From fe3d49a07a6a80f27120c60c8adfca48c9250f9a Mon Sep 17 00:00:00 2001
From: Tasha Upchurch <tasha@hoppingmadgames.com>
Date: Sun, 17 May 2026 06:17:10 +0000
Subject: [PATCH] Enable OCP FP8 scaled mm on gfx12

---
 quark/torch/export/constants.py               | 30 +++++++---
 .../torch/export/nn/modules/qparamslinear.py  |  4 +-
 .../test_fp8_pertensor_kernel.py              | 55 ++++++++++++++++++-
 3 files changed, 77 insertions(+), 12 deletions(-)

diff --git a/quark/torch/export/constants.py b/quark/torch/export/constants.py
index a482da3..114e864 100644
--- a/quark/torch/export/constants.py
+++ b/quark/torch/export/constants.py
@@ -93,7 +93,17 @@
 
 def _check_scaled_mm_available_dev() -> str | None:
     """
-    Determine if torch._scaled_mm is available, there are three return values, None, "hip", "cuda"
+    Determine if torch._scaled_mm is available.
+
+    Return values:
+    - None: no supported scaled-mm path.
+    - "cuda": CUDA scaled-mm path.
+    - "hip_fnuz": ROCm scaled-mm path that requires E4M3 FNUZ conversion.
+    - "hip_ocp": ROCm scaled-mm path that uses OCP E4M3 directly.
+
+    ROCm 7.2 on gfx12 reports both the concrete target, for example gfx1201,
+    and a generic alias, gfx12-generic.

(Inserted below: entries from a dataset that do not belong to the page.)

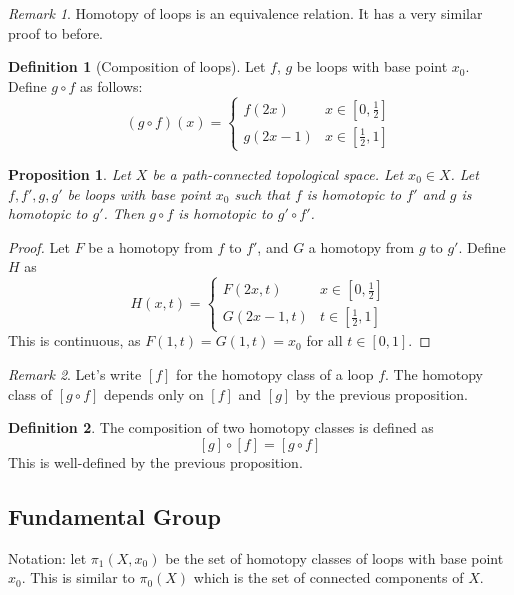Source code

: \documentclass{article}
\theoremstyle{definition}
\newtheorem{defn}{Definition}[section]
\theoremstyle{plain}%
\newtheorem{prop}[thm]{Proposition}
\theoremstyle{remark}
\newtheorem*{rem}{Remark}
\begin{document}
\begin{rem}
    Homotopy of loops is an equivalence relation. It has a very similar proof to before.
\end{rem}

\begin{defn}[Composition of loops]
    Let $f$, $g$ be loops with base point $x_0$. Define $g \circ f$ as follows:
    \[(g \circ f)(x) = \begin{cases} f(2x) &x \in [0, \frac{1}{2}] \\ g(2x-1) &x\in [\frac{1}{2}, 1] \end{cases}\]
\end{defn}

\begin{prop}
    Let $X$ be a path-connected topological space. Let $x_0 \in X$. Let $f, f', g, g'$ be loops with base point $x_0$ such that $f$ is homotopic to $f'$ and $g$ is homotopic to $g'$. Then $g \circ f$ is homotopic to $g' \circ f'$.
\end{prop}

\begin{proof}
     Let $F$ be a homotopy from $f$ to $f'$, and $G$ a homotopy from $g$ to $g'$. Define $H$ as
     \[H(x,t) = \begin{cases} F(2x, t) &x \in [0, \frac{1}{2}] \\ G(2x-1, t) &t \in [\frac{1}{2}, 1] \end{cases}\]
     This is continuous, as $F(1, t) = G(1, t) = x_0$ for all $t \in [0,1]$.
\end{proof}

\begin{rem}
    Let's write $[f]$ for the homotopy class of a loop $f$. The homotopy class of $[g \circ f]$ depends only on $[f]$ and $[g]$ by the previous proposition.
\end{rem}

\begin{defn}
    The composition of two homotopy classes is defined as
    \[[g] \circ [f] = [g \circ f]\]
    This is well-defined by the previous proposition.
\end{defn}

\subsection{Fundamental Group}

Notation: let $\pi_1(X, x_0)$ be the set of homotopy classes of loops with base point $x_0$. This is similar to $\pi_0(X)$ which is the set of connected components of $X$.
\end{document}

The generic alias is not a real ISA
+    version for this check and must not be interpreted as gfx12 < gfx940.
     """
     scaled_mm_available_dev = None
 
@@ -113,17 +123,19 @@ def _check_scaled_mm_available_dev() -> str | None:
             raise RuntimeError("The `rocminfo` command failed or was not found.")
 
         output = result.stdout.strip()
-        matches = re.findall(r"gfx(\d+)", output.lower())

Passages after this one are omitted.